Do tej pory WHO stała na stanowisku, że zarażają oni tak samo jak osoby, u których objawy ujawniły się. Teraz Maria Van Kerkhove wyjaśniła, że chorzy, u których COVID-19 przebiega bezobjawowo, nie przyczyniają się do rozprzestrzenienia pandemii koronawirusa. Według nowych danych rzadko zarażają oni osoby zdrowe.
Do tej pory argumentowano, że bezobjawowi nosiciele nie zdają sobie sprawy ze swojego stanu zdrowia, nie zachowują szczególnych środków bezpieczeństwa i tym samym częściej zarażają innych. Jednak z raportów z poszczególnych państw wynika, że tak nie jest.
Naukowcy przyjrzeli się skutkom kontaktów bezobjawowych nosicieli koronawirusa ze zdrowymi osobami i nie wykryto dalszej transmisji wirusa.
Bezobjawowi nosiciele
Osoba, która jest chora bezobjawowo, to taka, u której wirus pozostaje w organizmie, replikuje się, ale nie prezentuje żadnych objawów klinicznych lub mogą być one bardzo delikatne.
Natomiast do objawów koronawirusa należy wysoka gorączka, kaszel, złe samopoczucie, problemy z oddychaniem. Może także pojawić się biegunka lub wymioty oraz zapalenie spojówek.
Polecamy: Koronawirus. 12 dziwnych objawów zakażenia. One są naprawdę nietypowe!

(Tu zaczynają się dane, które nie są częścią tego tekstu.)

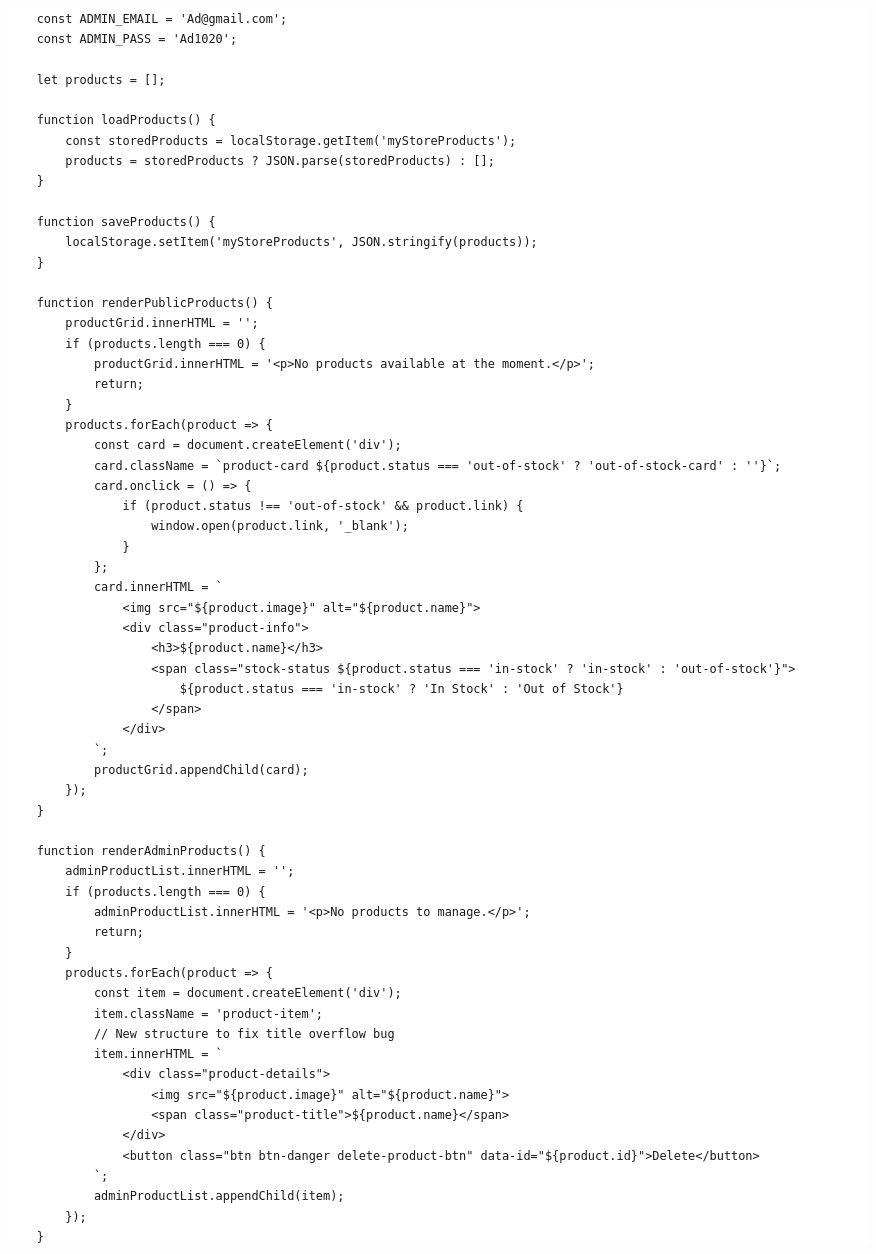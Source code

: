         const ADMIN_EMAIL = 'Ad@gmail.com';
        const ADMIN_PASS = 'Ad1020';

        let products = [];

        function loadProducts() {
            const storedProducts = localStorage.getItem('myStoreProducts');
            products = storedProducts ? JSON.parse(storedProducts) : [];
        }

        function saveProducts() {
            localStorage.setItem('myStoreProducts', JSON.stringify(products));
        }

        function renderPublicProducts() {
            productGrid.innerHTML = '';
            if (products.length === 0) {
                productGrid.innerHTML = '<p>No products available at the moment.</p>';
                return;
            }
            products.forEach(product => {
                const card = document.createElement('div');
                card.className = `product-card ${product.status === 'out-of-stock' ? 'out-of-stock-card' : ''}`;
                card.onclick = () => {
                    if (product.status !== 'out-of-stock' && product.link) {
                        window.open(product.link, '_blank');
                    }
                };
                card.innerHTML = `
                    <img src="${product.image}" alt="${product.name}">
                    <div class="product-info">
                        <h3>${product.name}</h3>
                        <span class="stock-status ${product.status === 'in-stock' ? 'in-stock' : 'out-of-stock'}">
                            ${product.status === 'in-stock' ? 'In Stock' : 'Out of Stock'}
                        </span>
                    </div>
                `;
                productGrid.appendChild(card);
            });
        }

        function renderAdminProducts() {
            adminProductList.innerHTML = '';
            if (products.length === 0) {
                adminProductList.innerHTML = '<p>No products to manage.</p>';
                return;
            }
            products.forEach(product => {
                const item = document.createElement('div');
                item.className = 'product-item';
                // New structure to fix title overflow bug
                item.innerHTML = `
                    <div class="product-details">
                        <img src="${product.image}" alt="${product.name}">
                        <span class="product-title">${product.name}</span>
                    </div>
                    <button class="btn btn-danger delete-product-btn" data-id="${product.id}">Delete</button>
                `;
                adminProductList.appendChild(item);
            });
        }
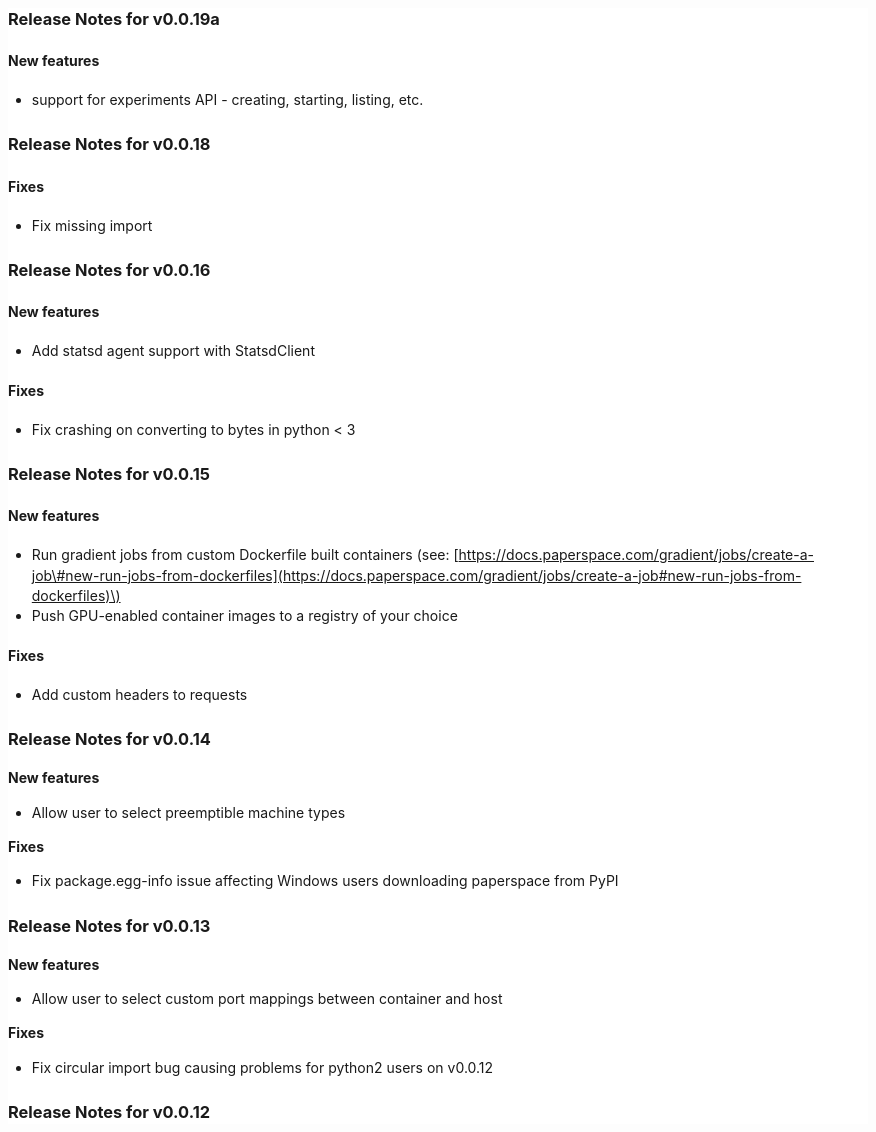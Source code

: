 ### Release Notes for v0.0.19a

#### New features

* support for experiments API - creating, starting, listing, etc.

### Release Notes for v0.0.18

#### Fixes

* Fix missing import

### Release Notes for v0.0.16

#### New features

* Add statsd agent support with StatsdClient

#### Fixes

* Fix crashing on converting to bytes in python &lt; 3

### Release Notes for v0.0.15

#### New features

* Run gradient jobs from custom Dockerfile built containers \(see: [https://docs.paperspace.com/gradient/jobs/create-a-job\#new-run-jobs-from-dockerfiles](https://docs.paperspace.com/gradient/jobs/create-a-job#new-run-jobs-from-dockerfiles)\)
* Push GPU-enabled container images to a registry of your choice

#### Fixes

* Add custom headers to requests

### Release Notes for v0.0.14

**New features**

* Allow user to select preemptible machine types

**Fixes**

* Fix package.egg-info issue affecting Windows users downloading paperspace from PyPI

### Release Notes for v0.0.13

**New features**

* Allow user to select custom port mappings between container and host

**Fixes**

* Fix circular import bug causing problems for python2 users on v0.0.12

### Release Notes for v0.0.12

Coraz więcej niewiadomych?
- Większość przypadków, o których wiemy, to to, że ludzie, którzy mają objawy, przenoszą wirusa na inne osoby poprzez zakaźne kropelki - ale jest pewna grupa ludzi, którzy nie rozwijają objawów i naprawdę rozumieją, ilu ludzi nie ma symptomy, tak naprawdę jeszcze nie mamy na nie odpowiedzi - powiedział Van Kerkhove. - Wiemy, że niektórzy ludzie bezobjawowi lub tacy, którzy nie mają objawów, mogą przenosić wirusa dalej. Musimy więc lepiej zrozumieć, ilu ludzi w populacji nie ma objawów i osobno, ilu z nich przekazuje innym.
W poniedziałek Van Kerkhove powiedziała, że to, co wydaje się być bezobjawowymi przypadkami Covid-19, często okazuje się przypadkiem łagodnej choroby.
- To, o czym mówiłam wczoraj na konferencji prasowej, to bardzo niewiele badań, które faktycznie próbują śledzić przypadki bezobjawowe. A to bardzo niewielki zbiór badań. Odpowiedziałam jedynie na pytanie na konferencji prasowej. Nie określałam polityki WHO ani nic podobnego - powiedziała - Ponieważ jest to główna niewiadoma, ponieważ wokół jest tak wiele niewiadomych, niektóre grupy modelujące próbowały oszacować, jaki jest odsetek bezobjawowych osób, które mogą się nadawać.
Jednak zarażają
- Jak Maria powiedziała, jakikolwiek odsetek chorób przenoszonych jest przez osoby bez objawów, nie jest to znane - powiedział Dr Mike Ryan, dyrektor wykonawczy WHO - Jestem absolutnie przekonany, że tak się dzieje (tak, w domyśle: bezobjawowi jednak zarażają). Pytanie brzmi, ile osób.